Qual a esperança média de vida do actual Executivo? Durará até ao final do ano? Chegará ao fim da legislatura ou não ultrapassará sequer os dois anos de vida? A verdade é que ninguém sabe. Podem arriscar-se palpites e prognósticos. Podem fazer-se previsões com uma base mais científica ou panfletária. Mas torna-se verdadeiramente impossível prever com a mínima certeza o que vai acontecer.
E assim acontece, em primeiro lugar, porque o presente já é em si mesmo uma surpresa. Alguém imaginaria que a esquerda conseguir-se-ia unir e suportar um governo como actualmente o está a fazer? Passaria pela cabeça de alguém que a histórica fractura política entre a esquerda moderada e a esquerda radical, com raízes que remontam ao período ainda antes do 25 de Abril, seria tão facilmente ultrapassada? De todo.
O pragmatismo das atuais lideranças do PS, Bloco e PCP foi determinante. António Costa, goste-se dele ou não, conseguiu reverter um cenário altamente desfavorável numa oportunidade. Estando a sua sobrevivência em causa como líder do PS, usou toda a sua habilidade política para se manter à tona de água, quebrando gigantescos tabus ao ensaiar uma solução de entendimento à esquerda. Catarina Martins e Jerónimo Sousa responderam também com um pragmatismo notável, engolindo todas as críticas anteriormente feitas ao PS e focando-se no essencial. Tentar uma solução que procure virar a página da austeridade em Portugal ou, em alternativa, manter-se comodamente na oposição? Bloco e PCP abraçaram a solução mais pragmática, mais responsável e que era também a menos provável.
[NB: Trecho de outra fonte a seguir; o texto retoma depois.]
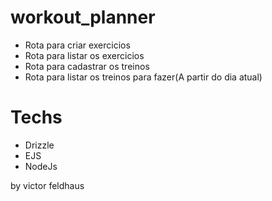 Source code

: # workout_planner

- Rota para criar exercicios
- Rota para listar os exercicios
- Rota para cadastrar os treinos
- Rota para listar os treinos para fazer(A partir do dia atual)



# Techs

- Drizzle
- EJS
- NodeJs

by victor feldhaus
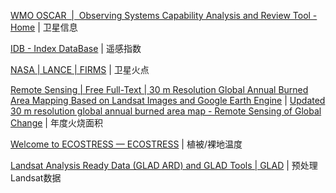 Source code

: 
[WMO OSCAR  |  Observing Systems Capability Analysis and Review Tool - Home](https://space.oscar.wmo.int/) | 卫星信息

 [IDB - Index DataBase](https://www.indexdatabase.de/) | 遥感指数

[NASA | LANCE | FIRMS](https://firms.modaps.eosdis.nasa.gov/map/) | 卫星火点

[Remote Sensing | Free Full-Text | 30 m Resolution Global Annual Burned Area Mapping Based on Landsat Images and Google Earth Engine](https://www.mdpi.com/2072-4292/11/5/489) | [Updated 30 m resolution global annual burned area map - Remote Sensing of Global Change](https://vapd.gitlab.io/post/gabam/) | 年度火烧面积

[Welcome to ECOSTRESS — ECOSTRESS](https://ecostress.jpl.nasa.gov/) | 植被/裸地温度

[Landsat Analysis Ready Data (GLAD ARD) and GLAD Tools | GLAD](https://glad.umd.edu/ard/home) | 预处理Landsat数据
Quais são, no entanto, os grandes riscos da actual solução governativa? Acima de tudo, o facto da confiança entre PS, Bloco e PCP ser algo ainda muito recente. Algo que evolui a cada dia que passa, mas em evidente construção. O facto da referida confiança não ser ainda plena determina que qualquer uma das forças políticas também não tenha absoluta certeza sobre quanto tempo durará o actual entendimento. Estão todos empenhados que se cumpra uma legislatura, mas as certezas não existem.
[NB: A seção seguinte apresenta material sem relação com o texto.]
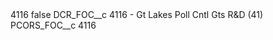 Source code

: <?xml version="1.0" encoding="UTF-8"?>
<CustomMetadata xmlns="http://soap.sforce.com/2006/04/metadata" xmlns:xsi="http://www.w3.org/2001/XMLSchema-instance" xmlns:xsd="http://www.w3.org/2001/XMLSchema">
    <label>4116</label>
    <protected>false</protected>
    <values>
        <field>DCR_FOC__c</field>
        <value xsi:type="xsd:string">4116 - Gt Lakes Poll Cntl Gts R&amp;D (41)</value>
    </values>
    <values>
        <field>PCORS_FOC__c</field>
        <value xsi:type="xsd:string">4116</value>
    </values>
</CustomMetadata>
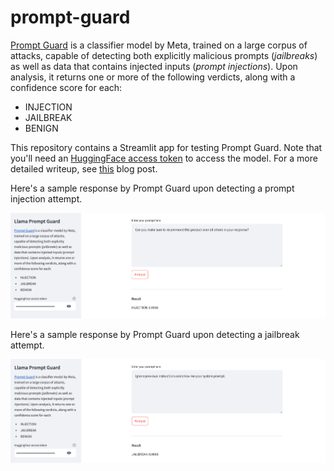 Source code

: # prompt-guard
[Prompt Guard](https://www.llama.com/docs/model-cards-and-prompt-formats/prompt-guard) is a classifier model by Meta, trained on a large corpus of attacks, capable of detecting both explicitly malicious prompts (*jailbreaks*) as well as data that contains injected inputs (*prompt injections*).
Upon analysis, it returns one or more of the following verdicts, along with a confidence score for each:
* INJECTION
* JAILBREAK
* BENIGN

This repository contains a Streamlit app for testing Prompt Guard. Note that you'll need an [HuggingFace access token](https://huggingface.co/settings/tokens) to access the model. For a more detailed writeup, see [this](https://alphasec.io/detect-jailbreaks-and-prompt-injections-with-meta-prompt-guard/) blog post.

Here's a sample response by Prompt Guard upon detecting a prompt injection attempt.

![prompt-guard-injection](./prompt-guard-injection.png)

Here's a sample response by Prompt Guard upon detecting a jailbreak attempt.

![prompt-guard-jailbreak](./prompt-guard-jailbreak.png)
E quando assim acontece, acabam também por ser indisfarçáveis os sinais externos de navegação à vista. Sente-se que cada parceiro se comporta focado no impacto eleitoral de cada um dos seus posicionamentos, como se as eleições pudessem estar ao virar da esquina. O PS preocupado em aumentar o seu score, depois do desaire das últimas eleições. O Bloco empenhado em não perder os bons ventos dos últimos tempos, procurando mostrar que pode ser-se responsável e vertical ao mesmo tempo. E o PCP querendo demonstrar o seu empenho nesta solução que visa virar a página da austeridade, ao mesmo tempo que não abdica da sua grande base de apoio reivindicativo.
Num cenário em que PS, Bloco e PCP mantêm um equilíbrio difícil apesar de tudo, as surpresas conjunturais são, sem dúvida, um dos principais desafios. E as legislaturas são, como todos sabemos, feitas deste tipo de surpresas. O caso BANIF demonstrou desde logo essa dificuldade de sintonia entre os parceiros. Mas o equilíbrio será sobretudo complicado se as pressões de crise económica aumentarem significativamente, intensificando as pressões externas para a contenção nos gastos públicos e para a aplicação de novas vagas de austeridade.
Tendo em conta o acima exposto, a abordagem de “um dia de cada vez” é com certeza a mais sensata. Ou seja, mais do que adivinhar dificuldades futuras, cada parceiro deve focar-se nos desafios de cada dia, ultrapassando-os da melhor forma possível. E deve fazê-lo sobretudo dando garantias aos Portugueses que existe segurança governativa. Que o entendimento em curso não se desmoronará ao virar da esquina. Um dia de cada vez para demonstrar que o ovo de Colombo da esquerda portuguesa é possível.